Peran Pemimpin Daerah
Kebijakan pusat tidak akan berjalan tanpa dukungan daerah. Gubernur Lampung Rahmat Mirzani Djausal patut diapresiasi karena menyelaraskan program ketahanan pangan dengan kebijakan nasional. Lampung, sebagai salah satu lumbung beras, kini bergerak memperkuat irigasi, akses pupuk, dan mekanisasi pertanian.
Bupati Lampung Selatan, Radityo Egy, bahkan menegaskan komitmennya untuk menjadikan daerahnya contoh keberhasilan distribusi beras nasional. “Kami siap menjadi penyangga pangan nasional. Petani harus sejahtera, itu harga mati,” tegasnya.
Kehadiran kepala daerah yang berpihak pada petani membuktikan bahwa kedaulatan pangan bukan sekadar jargon, melainkan gerakan bersama dari pusat hingga desa.
Presiden dan Para Menteri: Arah Baru Pangan Indonesia
Pujian selayaknya diberikan kepada Presiden Prabowo Subianto yang dengan tegas menutup keran impor beras, langkah berani yang menempatkan petani di garda depan pembangunan. Menko Pangan yang memastikan koordinasi antar lembaga, serta Menteri Pertanian yang serius memperbaiki rantai produksi dari hulu ke hilir, menunjukkan bahwa pemerintah satu suara: petani adalah prioritas.

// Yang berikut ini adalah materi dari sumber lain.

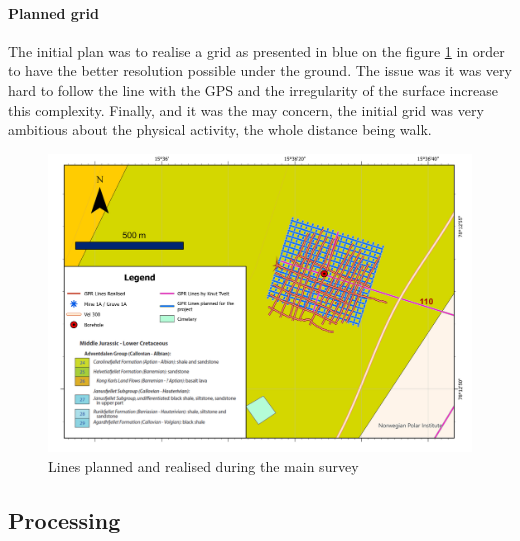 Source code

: \paragraph{Planned grid}

The initial plan was to realise a grid as presented in blue on the figure \ref{fig:GPRLines} in order to have the better resolution possible under the ground. The issue was it was very hard to follow the line with the GPS and the irregularity of the surface increase this complexity. Finally, and it was the may concern, the initial grid was very ambitious about the physical activity, the whole distance being walk. 

\begin{figure}[H]
    \centering
    \includegraphics[width=\linewidth]{Images/00_Methodology/GPR LIne.jpg}
    \caption{Lines planned and realised during the main survey}
    \label{fig:GPRLines}
\end{figure}

\subsection{Processing} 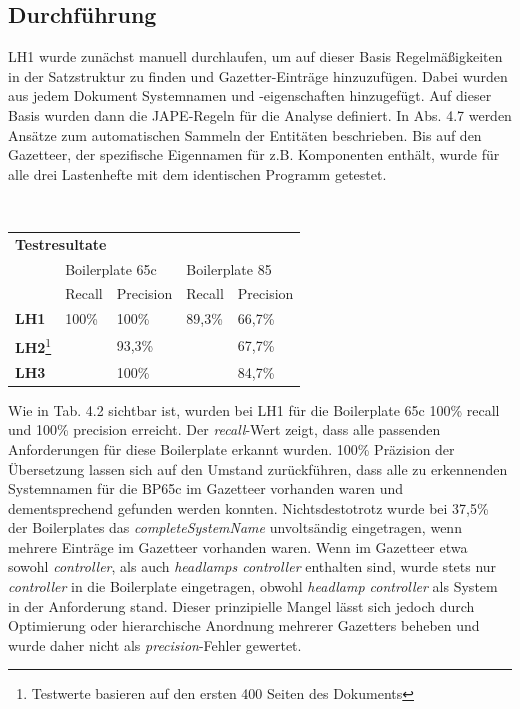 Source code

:\documentclass[12pt]{report}
\begin{document}
\subsection{Durchführung}
LH1 wurde zunächst manuell durchlaufen, um auf dieser Basis Regelmäßigkeiten in der Satzstruktur zu finden und Gazetter-Einträge hinzuzufügen. Dabei wurden aus jedem Dokument Systemnamen und -eigenschaften hinzugefügt. Auf dieser Basis wurden dann die JAPE-Regeln für die Analyse definiert. In Abs. 4.7 werden Ansätze zum automatischen Sammeln der Entitäten beschrieben. Bis auf den Gazetteer, der spezifische Eigennamen für z.B. Komponenten enthält, wurde für alle drei Lastenhefte mit dem identischen Programm getestet.

\vspace{12pt}
\begin{table}[h!]
\tt
\begin{tabular}{lllll}
\multicolumn{5}{l}{\textbf{Testresultate}}                                                                            \\
\multicolumn{1}{l|}{}             & \multicolumn{2}{l|}{Boilerplate 65c}    & \multicolumn{2}{l|}{Boilerplate 85}     \\
\multicolumn{1}{l|}{}             & Recall & \multicolumn{1}{l|}{Precision} & Recall & \multicolumn{1}{l|}{Precision} \\ \hline
\multicolumn{1}{l|}{\textbf{LH1}} & 100\%  & \multicolumn{1}{l|}{100\%}     & 89,3\% & \multicolumn{1}{l|}{66,7\%}    \\
\multicolumn{1}{l|}{\textbf{LH2}\footnote{Testwerte basieren auf den ersten 400 Seiten des Dokuments}} &        & \multicolumn{1}{l|}{93,3\%} &  	  &  \multicolumn{1}{l|}{67,7\%}          \\
\multicolumn{1}{l|}{\textbf{LH3}} &   & \multicolumn{1}{l|}{100\%}     & 	  & \multicolumn{1}{l|}{84,7\%}    
\end{tabular}
\rm
{}
\end{table}
\vspace{12pt}

Wie in Tab. 4.2 sichtbar ist, wurden bei LH1 für die Boilerplate 65c 100\% recall und 100\% precision erreicht. Der \textit{recall}-Wert zeigt, dass alle passenden Anforderungen für diese Boilerplate erkannt wurden. 100\% Präzision der Übersetzung lassen sich auf den Umstand zurückführen, dass alle zu erkennenden Systemnamen für die BP65c im Gazetteer vorhanden waren und dementsprechend gefunden werden konnten. Nichtsdestotrotz wurde bei 37,5\% der Boilerplates das \textit{completeSystemName} unvoltsändig eingetragen, wenn mehrere Einträge im Gazetteer vorhanden waren. Wenn im Gazetteer etwa sowohl \textit{controller}, als auch \textit{headlamps controller} enthalten sind, wurde stets nur \textit{controller} in die Boilerplate eingetragen, obwohl \textit{headlamp controller} als System in der Anforderung stand. Dieser prinzipielle Mangel lässt sich jedoch durch Optimierung oder hierarchische Anordnung mehrerer Gazetters beheben und wurde daher nicht als \textit{precision}-Fehler gewertet.
\end{document}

Kebijakan ini adalah refleksi keberanian. Dalam situasi global yang penuh ketidakpastian, keberanian untuk berdiri di atas kaki sendiri adalah syarat mutlak.
Baca juga:
* Tiga Isu Pertanian Lampung dan Upaya Pemerintah Menjaga Petani
Penutup
Stop impor beras dan program pembelian gabah petani adalah kebijakan bersejarah. Dampaknya terasa nyata di desa-desa: uang berputar, pasar hidup kembali, NTP naik, dan petani tersenyum bangga. Indonesia kini sedang menulis bab baru dalam perjalanan kedaulatan pangan, dengan Presiden Prabowo Subianto sebagai penggeraknya.
Sejarah akan mencatat, di bawah kepemimpinan Prabowo, petani tidak lagi dipinggirkan. Mereka kini berdiri di panggung utama pembangunan bangsa.